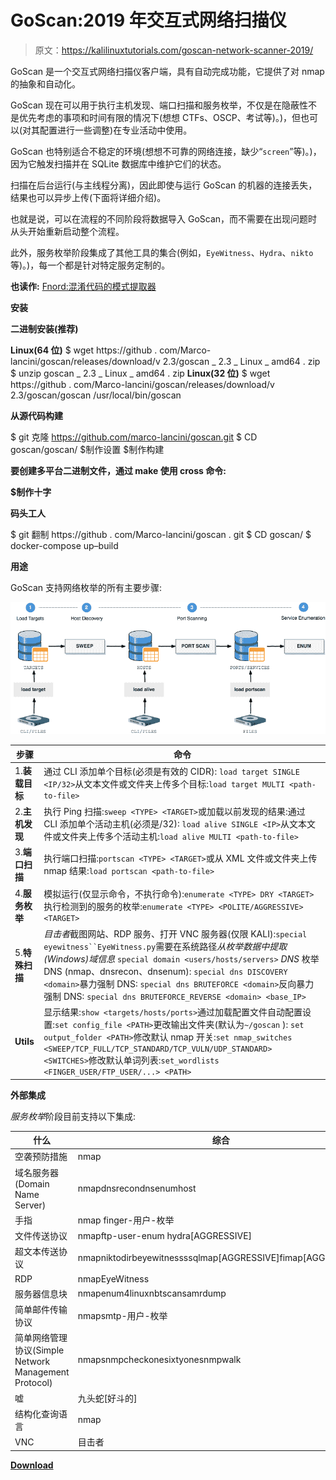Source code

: # GoScan:2019 年交互式网络扫描仪

> 原文：<https://kalilinuxtutorials.com/goscan-network-scanner-2019/>

GoScan 是一个交互式网络扫描仪客户端，具有自动完成功能，它提供了对 nmap 的抽象和自动化。

GoScan 现在可以用于执行主机发现、端口扫描和服务枚举，不仅是在隐蔽性不是优先考虑的事项和时间有限的情况下(想想 CTFs、OSCP、考试等)。)，但也可以(对其配置进行一些调整)在专业活动中使用。

GoScan 也特别适合不稳定的环境(想想不可靠的网络连接，缺少“`screen`”等)。)，因为它触发扫描并在 SQLite 数据库中维护它们的状态。

扫描在后台运行(与主线程分离)，因此即使与运行 GoScan 的机器的连接丢失，结果也可以异步上传(下面将详细介绍)。

也就是说，可以在流程的不同阶段将数据导入 GoScan，而不需要在出现问题时从头开始重新启动整个流程。

此外，服务枚举阶段集成了其他工具的集合(例如，`EyeWitness`、`Hydra`、`nikto`等)。)，每一个都是针对特定服务定制的。

**也读作:** [Fnord:混淆代码的模式提取器](https://kalilinuxtutorials.com/fnord-pattern-extractor/)

**安装**

**二进制安装(推荐)**

**Linux(64 位)**
$ wget https://github . com/Marco-lancini/goscan/releases/download/v 2.3/goscan _ 2.3 _ Linux _ amd64 . zip
$ unzip goscan _ 2.3 _ Linux _ amd64 . zip
**Linux(32 位)**
$ wget https://github . com/Marco-lancini/goscan/releases/download/v 2.3/goscan/goscan /usr/local/bin/goscan

**从源代码构建**

$ git 克隆 https://github.com/marco-lancini/goscan.git
$ CD goscan/goscan/
$制作设置
$制作构建

**要创建多平台二进制文件，通过 make 使用 cross 命令:**

**$制作十字**

**码头工人**

$ git 翻制 https://github . com/Marco-lancini/goscan . git
$ CD goscan/
$ docker-compose up–build

**用途**

GoScan 支持网络枚举的所有主要步骤:

![Usage](img//25be00bf334a48471afa97bce4618941.png)

| 步骤 | 命令 |
| --- | --- |
| 1.**装载目标** | 通过 CLI 添加单个目标(必须是有效的 CIDR): `load target SINGLE <IP/32>`从文本文件或文件夹上传多个目标:`load target MULTI <path-to-file>` |
| 2.**主机发现** | 执行 Ping 扫描:`sweep <TYPE> <TARGET>`或加载以前发现的结果:通过 CLI 添加单个活动主机(必须是/32): `load alive SINGLE <IP>`从文本文件或文件夹上传多个活动主机:`load alive MULTI <path-to-file>` |
| 3.**端口扫描** | 执行端口扫描:`portscan <TYPE> <TARGET>`或从 XML 文件或文件夹上传 nmap 结果:`load portscan <path-to-file>` |
| 4.**服务枚举** | 模拟运行(仅显示命令，不执行命令):`enumerate <TYPE> DRY <TARGET>`执行检测到的服务的枚举:`enumerate <TYPE> <POLITE/AGGRESSIVE> <TARGET>` |
| 5.**特殊扫描** | *目击者*截图网站、RDP 服务、打开 VNC 服务器(仅限 KALI):`special eyewitness``EyeWitness.py`需要在系统路径*从枚举数据中提取(Windows)域信息* `special domain <users/hosts/servers>` *DNS* 枚举 DNS (nmap、dnsrecon、dnsenum): `special dns DISCOVERY <domain>`暴力强制 DNS: `special dns BRUTEFORCE <domain>`反向暴力强制 DNS: `special dns BRUTEFORCE_REVERSE <domain> <base_IP>` |
| **Utils** | 显示结果:`show <targets/hosts/ports>`通过加载配置文件自动配置设置:`set config_file <PATH>`更改输出文件夹(默认为`~/goscan` ): `set output_folder <PATH>`修改默认 nmap 开关:`set nmap_switches <SWEEP/TCP_FULL/TCP_STANDARD/TCP_VULN/UDP_STANDARD> <SWITCHES>`修改默认单词列表:`set_wordlists <FINGER_USER/FTP_USER/...> <PATH>` |

**外部集成**

*服务枚举*阶段目前支持以下集成:

| 什么 | 综合 |
| --- | --- |
| 空袭预防措施 | nmap |
| 域名服务器(Domain Name Server) | nmapdnsrecondnsenumhost |
| 手指 | nmap finger-用户-枚举 |
| 文件传送协议 | nmapftp-user-enum hydra[AGGRESSIVE] |
| 超文本传送协议 | nmapniktodirbeyewitnessssqlmap[AGGRESSIVE]fimap[AGGRESSIVE] |
| RDP | nmapEyeWitness |
| 服务器信息块 | nmapenum4linuxnbtscansamrdump |
| 简单邮件传输协议 | nmapsmtp-用户-枚举 |
| 简单网络管理协议(Simple Network Management Protocol) | nmapsnmpcheckonesixtyonesnmpwalk |
| 嘘 | 九头蛇[好斗的] |
| 结构化查询语言 | nmap |
| VNC | 目击者 |

[**Download**](https://github.com/marco-lancini/goscan)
------------
PROMPT ▸ The images in the entries above should be left out; please reproduce exactly the lines from the first through the one containing "也就是说，可以在流程的不同阶".

EXPECTED ANSWER ▸
Source code

: # GoScan:2019 年交互式网络扫描仪

> 原文：<https://kalilinuxtutorials.com/goscan-network-scanner-2019/>

GoScan 是一个交互式网络扫描仪客户端，具有自动完成功能，它提供了对 nmap 的抽象和自动化。

GoScan 现在可以用于执行主机发现、端口扫描和服务枚举，不仅是在隐蔽性不是优先考虑的事项和时间有限的情况下(想想 CTFs、OSCP、考试等)。)，但也可以(对其配置进行一些调整)在专业活动中使用。

GoScan 也特别适合不稳定的环境(想想不可靠的网络连接，缺少“`screen`”等)。)，因为它触发扫描并在 SQLite 数据库中维护它们的状态。

扫描在后台运行(与主线程分离)，因此即使与运行 GoScan 的机器的连接丢失，结果也可以异步上传(下面将详细介绍)。

也就是说，可以在流程的不同阶段将数据导入 GoScan，而不需要在出现问题时从头开始重新启动整个流程。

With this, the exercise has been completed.